In response to the millions of Americans living with chronic pain and seeking relief, the American Physical Therapy Association (APTA) rolled out its #ChoosePT Campaign with a clear message: opioids only mask pain, physical therapists treat pain through movement and exercise. In concert with the APTA, members of the organization’s Private Practice Section are stepping up efforts to educate the public about physical therapy as a safe, nondrug alternative to opioids for pain management.

The U.S. has reached a tipping point in the opioid epidemic, with studies showing more than half of pain sufferers turning to pills and other unproven methods for relief. Opioids are often prescribed to treat back pain, neck pain, and degenerative joint disease, but are not the only option patients have. Use of prescription opioids to mask pain is a risky, short-term solution that leads to powerful addiction and will never provide sufferers with long-term relief. Recommended as a safe alternative to opioids for pain management by both the CDC and the Surgeon General, physical therapy can help patients work through their condition and get better.
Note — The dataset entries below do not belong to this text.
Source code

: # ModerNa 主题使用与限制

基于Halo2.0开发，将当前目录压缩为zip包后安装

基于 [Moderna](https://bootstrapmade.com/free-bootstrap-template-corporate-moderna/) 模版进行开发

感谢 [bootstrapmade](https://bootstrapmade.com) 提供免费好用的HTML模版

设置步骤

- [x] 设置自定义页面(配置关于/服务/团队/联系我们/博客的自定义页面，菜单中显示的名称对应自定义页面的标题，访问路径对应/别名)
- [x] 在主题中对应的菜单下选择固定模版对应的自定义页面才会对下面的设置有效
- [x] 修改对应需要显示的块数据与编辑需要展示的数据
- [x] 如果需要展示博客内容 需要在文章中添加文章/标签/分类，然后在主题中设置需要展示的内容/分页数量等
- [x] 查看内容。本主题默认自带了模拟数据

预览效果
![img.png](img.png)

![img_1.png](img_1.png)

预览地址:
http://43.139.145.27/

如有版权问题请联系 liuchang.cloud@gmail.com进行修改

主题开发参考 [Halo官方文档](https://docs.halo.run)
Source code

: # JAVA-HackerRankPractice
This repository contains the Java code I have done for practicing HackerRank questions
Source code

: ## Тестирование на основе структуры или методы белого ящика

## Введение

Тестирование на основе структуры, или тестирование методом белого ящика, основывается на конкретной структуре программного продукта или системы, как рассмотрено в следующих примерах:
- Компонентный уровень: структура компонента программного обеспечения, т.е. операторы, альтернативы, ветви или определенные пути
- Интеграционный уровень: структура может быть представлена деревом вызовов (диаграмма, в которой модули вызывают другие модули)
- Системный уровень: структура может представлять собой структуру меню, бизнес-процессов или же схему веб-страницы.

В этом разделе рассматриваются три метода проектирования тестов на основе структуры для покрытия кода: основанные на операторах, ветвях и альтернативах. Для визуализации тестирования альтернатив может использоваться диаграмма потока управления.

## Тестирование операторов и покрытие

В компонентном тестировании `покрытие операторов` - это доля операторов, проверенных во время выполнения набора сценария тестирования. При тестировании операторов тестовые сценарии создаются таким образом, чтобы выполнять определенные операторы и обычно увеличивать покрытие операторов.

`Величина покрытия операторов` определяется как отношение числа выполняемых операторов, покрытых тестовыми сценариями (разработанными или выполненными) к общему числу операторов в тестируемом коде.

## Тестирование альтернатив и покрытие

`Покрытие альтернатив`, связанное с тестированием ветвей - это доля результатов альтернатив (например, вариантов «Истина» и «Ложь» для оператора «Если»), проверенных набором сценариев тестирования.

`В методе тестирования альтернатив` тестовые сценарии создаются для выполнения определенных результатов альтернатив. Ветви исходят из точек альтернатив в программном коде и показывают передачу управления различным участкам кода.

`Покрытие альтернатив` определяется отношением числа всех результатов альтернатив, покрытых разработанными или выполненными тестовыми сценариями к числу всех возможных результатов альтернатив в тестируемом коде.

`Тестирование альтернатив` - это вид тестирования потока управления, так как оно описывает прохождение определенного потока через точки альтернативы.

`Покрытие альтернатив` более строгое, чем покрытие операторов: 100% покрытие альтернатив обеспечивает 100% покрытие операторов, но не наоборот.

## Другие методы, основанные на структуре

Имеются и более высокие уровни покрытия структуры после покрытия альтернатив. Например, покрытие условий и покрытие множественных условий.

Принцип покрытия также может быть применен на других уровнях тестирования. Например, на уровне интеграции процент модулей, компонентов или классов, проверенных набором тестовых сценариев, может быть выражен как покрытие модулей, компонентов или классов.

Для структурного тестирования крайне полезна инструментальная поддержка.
Private practitioners have unique access to the right resources to help patients choose physical therapy to manage pain without the risks and side effects of opioids. These physical therapists rely on outcomes based evidence to treat pain and help patients increase strength, flexibility, and improve mobility. Their main focus is to fix the dysfunction permanently and give patients the tools to independently address dysfunction throughout their lifetime.

Physical therapists use a multidisciplinary approach to develop an individualized plan of care that helps those in pain break out of an ineffective pain medication cycle. Private practice PTs are prepared to provide high-quality care in a cost-effective manner, and urge the public to consider their services to manage pain without the risks of opioids.